Brown Sugar Vs Muscovado Sugar: What's The Difference?

Sugar can be made from sugar cane and sugar beets, both of which are grown in tropical climates, according to Healthline. The first step in the sugar-making process is extracting the juice from both plants, then purifying and heating it until molasses — a thick, brown syrup — is formed. The molasses is then placed in a centrifuge, where the sugar crystals separate from the molasses. The sugar crystals are refined even more into small granules to ensure the molasses is gone; this product is known as white granulated sugar.

According to Food Insight, sugar cane and sugar beets are also grown throughout the United States. Minnesota, Idaho, North Dakota, and Michigan produce the most sugar beets, and southern Texas, the Mississippi Delta region of Louisiana, and southern Florida make the most sugar cane. With the straightforward processing of just two plants, you'd be surprised to know that many different types of sugars exist. Per BBC Good Food, these include granulated, caster, icing, golden caster, raw, brown, and muscovado — but that's only scratching the surface. The last two take on the same appearance and have similar production methods, but several differences still remain.

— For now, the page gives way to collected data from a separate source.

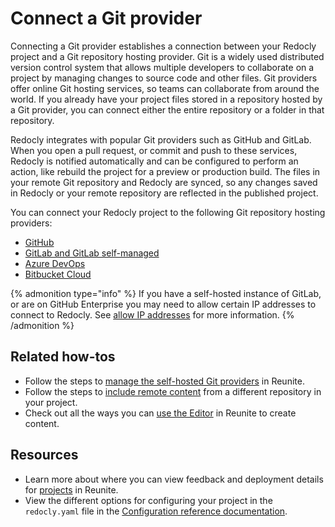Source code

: # Connect a Git provider

Connecting a Git provider establishes a connection between your Redocly project and a Git repository hosting provider.
Git is a widely used distributed version control system that allows multiple developers to collaborate on a project by managing changes to source code and other files.
Git providers offer online Git hosting services, so teams can collaborate from around the world.
If you already have your project files stored in a repository hosted by a Git provider, you can connect either the entire repository or a folder in that repository.

Redocly integrates with popular Git providers such as GitHub and GitLab.
When you open a pull request, or commit and push to these services, Redocly is notified automatically and can be configured to perform an action, like rebuild the project for a preview or production build.
The files in your remote Git repository and Redocly are synced, so any changes saved in Redocly or your remote repository are reflected in the published project.

You can connect your Redocly project to the following Git repository hosting providers:

- [GitHub](github.md)
- [GitLab and GitLab self-managed](gitlab.md)
- [Azure DevOps](azure-devops.md)
- [Bitbucket Cloud](bitbucket-cloud.md)

{% admonition type="info" %}
If you have a self-hosted instance of GitLab, or are on GitHub Enterprise you may need to allow certain IP addresses to connect to Redocly. See [allow IP addresses](../../../how-to/allow-ip-addresses.md) for more information.
{% /admonition %}

## Related how-tos

- Follow the steps to [manage the self-hosted Git providers](../git-providers/manage-self-hosted.md) in Reunite.
- Follow the steps to [include remote content](../remote-content/index.md) from a different repository in your project.
- Check out all the ways you can [use the Editor](../../../author/how-to/use-editor.md) in Reunite to create content.

## Resources

- Learn more about where you can view feedback and deployment details for [projects](../../concepts/projects.md) in Reunite.
- View the different options for configuring your project in the `redocly.yaml` file in the [Configuration reference documentation](../../../config/index.md).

Brown sugar contains less molasses and has a mild toffee flavor

Brown sugar is created in several ways, with its key ingredient molasses separating it from white sugar, per Food Insight. After white sugar is refined and processed, molasses syrup is added back to the remaining sugar crystals to form brown sugar. Another method is simply using molasses to coat white sugar granules. Brown sugar can be either light or dark and soft or coarse, depending on how much molasses the sugar has — the more molasses, the darker.

The molasses used for brown sugar only comes from sugar cane. While certain liquid sugars are combinations of the monosaccharides fructose and glucose, solid sugars, including brown sugar, are made of the disaccharide sucrose, which is created with equal amounts of fructose and glucose. The average brown sugar has around 85% sucrose. Brown sugar is nutritionally similar to white sugar except for having slightly more iron, calcium, and potassium (via Healthline). 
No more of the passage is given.